Déjà, des voix se lèvent pour demander si on a collectivement les moyens de nos ambitions. La réponse est oui. Le vieillissement est non seulement inéluctable, mais nous connaîtrons une accélération sans précédent du phénomène, qui ne va se résorber qu'après 2050. Nous courrions à la catastrophe si nous nous entêtions à maintenir une approche dépassée faisant trop fortement appel à l'institutionnalisation. Les services offerts à domicile coûtent trois fois moins cher que dans un CHSLD!

Parce que le vieillissement est inéluctable et que les services requis ne sont pas aux rendez-vous, nous pallions en pigeant dans nos poches pour faire face à la réalité, avec beaucoup d'iniquités et des difficultés énormes d'organisation et de qualité. Mutualiser le risque, le gérer publiquement est non seulement plus équitable, mais c'est aussi beaucoup plus économique, comme le démontre nombre d'études sérieuses.

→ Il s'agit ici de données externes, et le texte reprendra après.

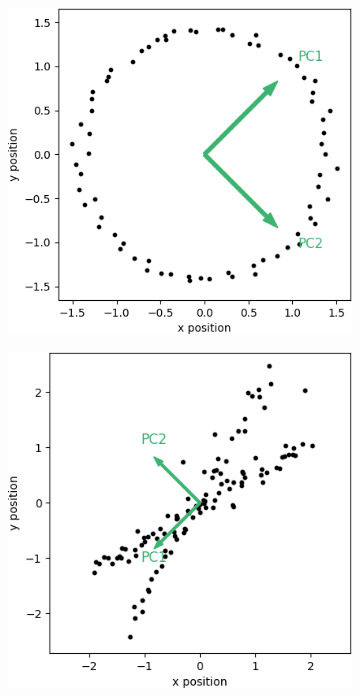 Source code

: \begin{figure}
	\centering
	\begin{subfigure}{0.45\linewidth}
		\includegraphics[width=\textwidth]{figs/pca_fails_nonlinear}
		\caption{}
		\label{fig:pca_fails_nonlinear}
	\end{subfigure}
	\hfill
	\begin{subfigure}{0.45\linewidth}
		\includegraphics[width=\textwidth]{figs/pca_fails_nonorthogonal}
		\caption{}
		\label{fig:pca_fails_nonorthogonal}
	\end{subfigure}
	

\end{figure}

Le gouvernement propose de créer une caisse dédiée pour financer ce programme dans lequel il faudra, sous un mode ou sous un autre, contribuer après 2017. Jamais les Québécois n'accepteront de contribuer davantage s'ils n'ont pas l'assurance que cet argent ne sera pas détourné à d'autres fins, comme ils l'on vu trop souvent.

Restera à définir comment financer cette caisse. L'équité intergénérationnelle, compte tenu du débalancement démographique à venir, est certainement à prendre en compte. Il faudrait par ailleurs éviter de créer d'autres iniquités. Je pense par exemple au régime d'assurance-médicaments, qui segmente la population avec un fort préjugé fondé sur l'âge, et qui traite injustement bon nombre de petits salariés et de retraités peu argentés.

Il faudrait regarder du côté d'une réforme plus globale de la fiscalité pour introduire plus d'équité non seulement entre les contribuables et les générations, mais aussi avec et entre les entreprises. Une chose est sûre, plus vite on constituera cette caisse, moins on refilera la facture aux générations qui suivent, comme on a dû le faire avec le régime des rentes du Québec, alors que nous avons beaucoup trop tardé avant d'ajuster les cotisations.